(Rendered images with source text)
-*-
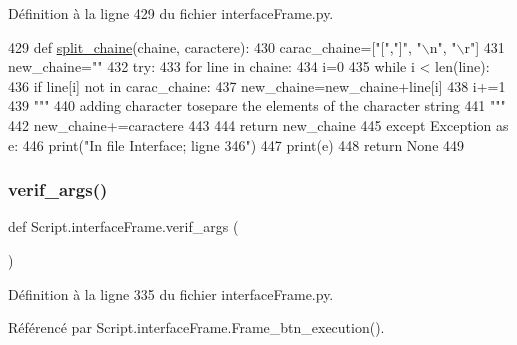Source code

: Définition à la ligne 429 du fichier interface\+Frame.\+py.


\begin{DoxyCode}
429 \textcolor{keyword}{def }\hyperlink{namespaceScript_1_1interfaceFrame_ab554e77db5080fb2eae78e39ebbeb395}{split\_chaine}(chaine, caractere):
430     carac\_chaine=[\textcolor{stringliteral}{"["},\textcolor{stringliteral}{"]"}, \textcolor{stringliteral}{"\(\backslash\)n"}, \textcolor{stringliteral}{"\(\backslash\)r"}]
431     new\_chaine=\textcolor{stringliteral}{""}
432     \textcolor{keywordflow}{try}:
433         \textcolor{keywordflow}{for} line \textcolor{keywordflow}{in} chaine:
434             i=0
435             \textcolor{keywordflow}{while} i < len(line):
436                 \textcolor{keywordflow}{if} line[i] \textcolor{keywordflow}{not} \textcolor{keywordflow}{in} carac\_chaine:
437                     new\_chaine=new\_chaine+line[i]
438                 i+=1
439             \textcolor{stringliteral}{"""
}
440 \textcolor{stringliteral}{            adding character tosepare the elements of the character string
}
441 \textcolor{stringliteral}{            """}
442             new\_chaine+=caractere
443 
444         \textcolor{keywordflow}{return} new\_chaine
445     \textcolor{keywordflow}{except} Exception \textcolor{keyword}{as} e:
446         print(\textcolor{stringliteral}{"In file Interface; ligne 346"})
447         print(e)
448         \textcolor{keywordflow}{return} \textcolor{keywordtype}{None} 
449 \end{DoxyCode}
\mbox{\label{namespaceScript_1_1interfaceFrame_a7a90dd83e0b67edcf2dee870d927e98e}} 
\subsubsection{\texorpdfstring{verif\+\_\+args()}{verif\_args()}}
{\footnotesize\ttfamily def Script.\+interface\+Frame.\+verif\+\_\+args (\begin{DoxyParamCaption}{ }\end{DoxyParamCaption})}



Définition à la ligne 335 du fichier interface\+Frame.\+py.



Référencé par Script.\+interface\+Frame.\+Frame\+\_\+btn\+\_\+execution().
-*-
ASSIGNMENT —
Restate each entry exactly, omitting pictures.

WRITTEN SOLUTION —
Source code

: Définition à la ligne 429 du fichier interface\+Frame.\+py.


\begin{DoxyCode}
429 \textcolor{keyword}{def }\hyperlink{namespaceScript_1_1interfaceFrame_ab554e77db5080fb2eae78e39ebbeb395}{split\_chaine}(chaine, caractere):
430     carac\_chaine=[\textcolor{stringliteral}{"["},\textcolor{stringliteral}{"]"}, \textcolor{stringliteral}{"\(\backslash\)n"}, \textcolor{stringliteral}{"\(\backslash\)r"}]
431     new\_chaine=\textcolor{stringliteral}{""}
432     \textcolor{keywordflow}{try}:
433         \textcolor{keywordflow}{for} line \textcolor{keywordflow}{in} chaine:
434             i=0
435             \textcolor{keywordflow}{while} i < len(line):
436                 \textcolor{keywordflow}{if} line[i] \textcolor{keywordflow}{not} \textcolor{keywordflow}{in} carac\_chaine:
437                     new\_chaine=new\_chaine+line[i]
438                 i+=1
439             \textcolor{stringliteral}{"""
}
440 \textcolor{stringliteral}{            adding character tosepare the elements of the character string
}
441 \textcolor{stringliteral}{            """}
442             new\_chaine+=caractere
443 
444         \textcolor{keywordflow}{return} new\_chaine
445     \textcolor{keywordflow}{except} Exception \textcolor{keyword}{as} e:
446         print(\textcolor{stringliteral}{"In file Interface; ligne 346"})
447         print(e)
448         \textcolor{keywordflow}{return} \textcolor{keywordtype}{None} 
449 \end{DoxyCode}
\mbox{\label{namespaceScript_1_1interfaceFrame_a7a90dd83e0b67edcf2dee870d927e98e}} 
\subsubsection{\texorpdfstring{verif\+\_\+args()}{verif\_args()}}
{\footnotesize\ttfamily def Script.\+interface\+Frame.\+verif\+\_\+args (\begin{DoxyParamCaption}{ }\end{DoxyParamCaption})}



Définition à la ligne 335 du fichier interface\+Frame.\+py.



Référencé par Script.\+interface\+Frame.\+Frame\+\_\+btn\+\_\+execution().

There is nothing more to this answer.